Thanks for clearing that up.

You meant hourly here

And also thank you for this. Until now I left them blank, my fault for not checking.

1 Like

So for example 3 annual snapshots means that you will have at least 1 yearly snapshot for the last 3 years, and after those 3 years your snapshots will be deleted? Does this mean that the easiest way to keep old snapshots “forever” is to set Annual to 100?

To keep ALL snapshots forever set all policies to 0 (zero)

1 Like

This is fantastic, thanks for writing it up.
I would love to see this added to the official documentation. I am happy to take lead but would welcome collaboration with @rhinomagnetar and @JayKay729.
Would you be interested in working on this?

I’d love to but I’m away till September.
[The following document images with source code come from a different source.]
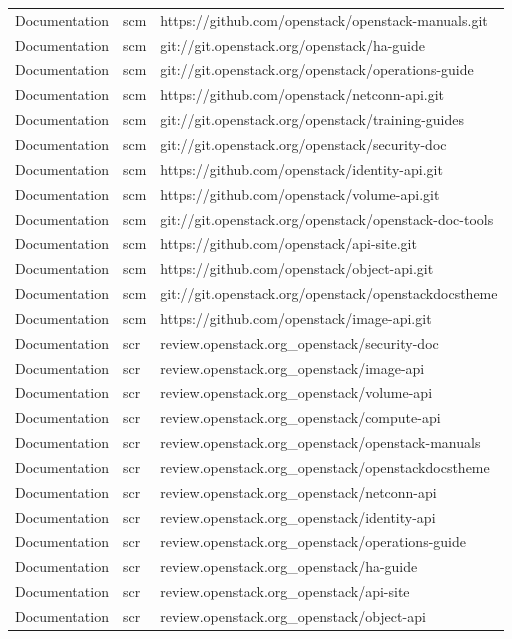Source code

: \begin{center}
\begin{longtable}{|p{4cm}|p{1cm}|p{10cm}|}
Documentation&scm&https://github.com/openstack/openstack-manuals.git\\
Documentation&scm&git://git.openstack.org/openstack/ha-guide\\
Documentation&scm&git://git.openstack.org/openstack/operations-guide\\
Documentation&scm&https://github.com/openstack/netconn-api.git\\
Documentation&scm&git://git.openstack.org/openstack/training-guides\\
Documentation&scm&git://git.openstack.org/openstack/security-doc\\
Documentation&scm&https://github.com/openstack/identity-api.git\\
Documentation&scm&https://github.com/openstack/volume-api.git\\
Documentation&scm&git://git.openstack.org/openstack/openstack-doc-tools\\
Documentation&scm&https://github.com/openstack/api-site.git\\
Documentation&scm&https://github.com/openstack/object-api.git\\
Documentation&scm&git://git.openstack.org/openstack/openstackdocstheme\\
Documentation&scm&https://github.com/openstack/image-api.git\\
Documentation&scr&review.openstack.org\_openstack/security-doc\\
Documentation&scr&review.openstack.org\_openstack/image-api\\
Documentation&scr&review.openstack.org\_openstack/volume-api\\
Documentation&scr&review.openstack.org\_openstack/compute-api\\
Documentation&scr&review.openstack.org\_openstack/openstack-manuals\\
Documentation&scr&review.openstack.org\_openstack/openstackdocstheme\\
Documentation&scr&review.openstack.org\_openstack/netconn-api\\
Documentation&scr&review.openstack.org\_openstack/identity-api\\
Documentation&scr&review.openstack.org\_openstack/operations-guide\\
Documentation&scr&review.openstack.org\_openstack/ha-guide\\
Documentation&scr&review.openstack.org\_openstack/api-site\\
Documentation&scr&review.openstack.org\_openstack/object-api\\

\end{longtable}
\end{center}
Not really in a place to write documentation haha

Enjoy your time away! :grinning: I may take a first crack at it & then ask for your review when you return.

1 Like

And what about my first question?

How do you keep an snapshot from each of the last 3 years?

How do you keep an snapshot from each past year forever?

Why not pin a snapshot and put a label on it?

Re: your first question. AFAIK if you set 3 annual snapshots you will have:

  1. 2021 Snapshot
  2. 2022 Snapshot
  3. 2023 Snapshot

And then when the 2025 comes you will have

  1. 2022 Snapshot
  2. 2023 Snapshot
  3. 2024 Snapshot

Are you claiming Kopia treats this as a special case, or are you understanding retention tags exactly backward, or am I?

As I understand it, setting all policies to zero would mean none of your backups get tagged for retention, so they all get deleted right away. Wouldn’t it?

The simplest way to set this argument is to test. It is not really about what I or you understand or not but what kopia designers decided:)

The least verbose explanation I came up with which might help others understand retention:

Kopia allows you to set a series of retention flags on a snapshot. Once all those flags have expired, the snapshot is scheduled for deletion.